Google has called on the government to exempt “service providers in their capacity as infrastructure providers to corporations or government entities” from the laws, unless that organisation is the subject of a criminal investigation. 

“Corporations or government entities are best placed to produce the requested records themselves, save for a rare circumstance where the corporation is itself the subject of the criminal investigation,” Google said

“Any ambiguity on the issue, raising form unclear expectations, should therefore be avoided in the text.”

Google also wants the bill amended so designated communications providers can only provide requested communications and data to the Australia designated authority that acts as an intermediary between law enforcement and national security agencies.

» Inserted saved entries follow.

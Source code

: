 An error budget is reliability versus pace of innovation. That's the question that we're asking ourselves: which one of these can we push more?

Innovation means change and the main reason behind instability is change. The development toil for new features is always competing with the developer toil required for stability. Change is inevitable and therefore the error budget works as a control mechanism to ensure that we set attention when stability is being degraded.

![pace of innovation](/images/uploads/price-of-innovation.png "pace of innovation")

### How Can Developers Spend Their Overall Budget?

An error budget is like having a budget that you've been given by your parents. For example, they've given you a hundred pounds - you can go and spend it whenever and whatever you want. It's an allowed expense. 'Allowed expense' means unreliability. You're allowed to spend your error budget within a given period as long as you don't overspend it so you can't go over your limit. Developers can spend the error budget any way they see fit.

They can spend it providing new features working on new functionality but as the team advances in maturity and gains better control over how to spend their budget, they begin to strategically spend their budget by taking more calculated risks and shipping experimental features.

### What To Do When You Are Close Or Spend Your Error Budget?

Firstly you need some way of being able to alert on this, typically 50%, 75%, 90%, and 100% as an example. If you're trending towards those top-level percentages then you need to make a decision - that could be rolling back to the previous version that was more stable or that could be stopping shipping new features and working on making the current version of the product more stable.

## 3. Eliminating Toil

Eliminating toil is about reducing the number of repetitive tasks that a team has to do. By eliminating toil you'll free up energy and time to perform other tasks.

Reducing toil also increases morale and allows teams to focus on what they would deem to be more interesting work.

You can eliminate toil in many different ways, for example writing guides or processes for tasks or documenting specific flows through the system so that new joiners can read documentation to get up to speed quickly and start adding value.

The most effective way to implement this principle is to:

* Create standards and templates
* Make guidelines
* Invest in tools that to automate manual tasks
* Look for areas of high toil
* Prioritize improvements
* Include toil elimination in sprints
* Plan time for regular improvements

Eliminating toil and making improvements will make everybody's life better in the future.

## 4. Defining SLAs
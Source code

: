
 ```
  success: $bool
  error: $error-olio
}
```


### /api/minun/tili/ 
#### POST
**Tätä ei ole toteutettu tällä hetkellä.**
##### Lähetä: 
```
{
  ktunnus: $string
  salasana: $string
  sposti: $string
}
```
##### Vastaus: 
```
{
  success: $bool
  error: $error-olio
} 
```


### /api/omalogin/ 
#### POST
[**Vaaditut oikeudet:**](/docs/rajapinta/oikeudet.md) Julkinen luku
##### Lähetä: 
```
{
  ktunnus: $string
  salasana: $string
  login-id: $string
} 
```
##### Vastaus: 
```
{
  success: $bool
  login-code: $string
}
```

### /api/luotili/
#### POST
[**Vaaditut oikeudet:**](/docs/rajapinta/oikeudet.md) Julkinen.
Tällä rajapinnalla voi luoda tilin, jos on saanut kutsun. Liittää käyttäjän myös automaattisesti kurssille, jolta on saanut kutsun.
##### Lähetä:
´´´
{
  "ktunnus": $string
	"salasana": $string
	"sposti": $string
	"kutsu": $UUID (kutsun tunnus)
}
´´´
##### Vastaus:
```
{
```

As the bill currently stands, communications and data can be provided to either the “requesting agency or the Australian designated authority, depending on the directions of the international production order (IPO)”. 

“Respectfully, our experience is that a better approach would be that all communications to and from an Australian law enforcement agency be channelled through the Designated Authority and that this Authority acts as a coordinator across multiple agencies,” it said.

“Putting in place a coordinating body will guard against the risk of duplication and will act as a single point of contact for training, education and access to designated communications providers.”

Google has also recommended that the government provide further information about the IPO approval process, as the bill suggests there is no requirement for an eligible judge or Administrative Appeals Tribunal to approve an interception agency’s request.

“Given the invasive nature of these powers, we consider the role of an independent third party who can impartially assess and balance the criteria set out in sub-clause 30(5) to be critical to the approval process,” it said.

“Therefore, we recommend amending the suggestion that an agency “may” apply to an eligible judge to read as strict obligation.”

It also wants a “secondary review and approval step” introduced at a national-level in the form of a national public interest monitor or an equivalent function at each state and territory level. 

Only Queensland and Victoria have committed to this secondary review step in the bill as it stands.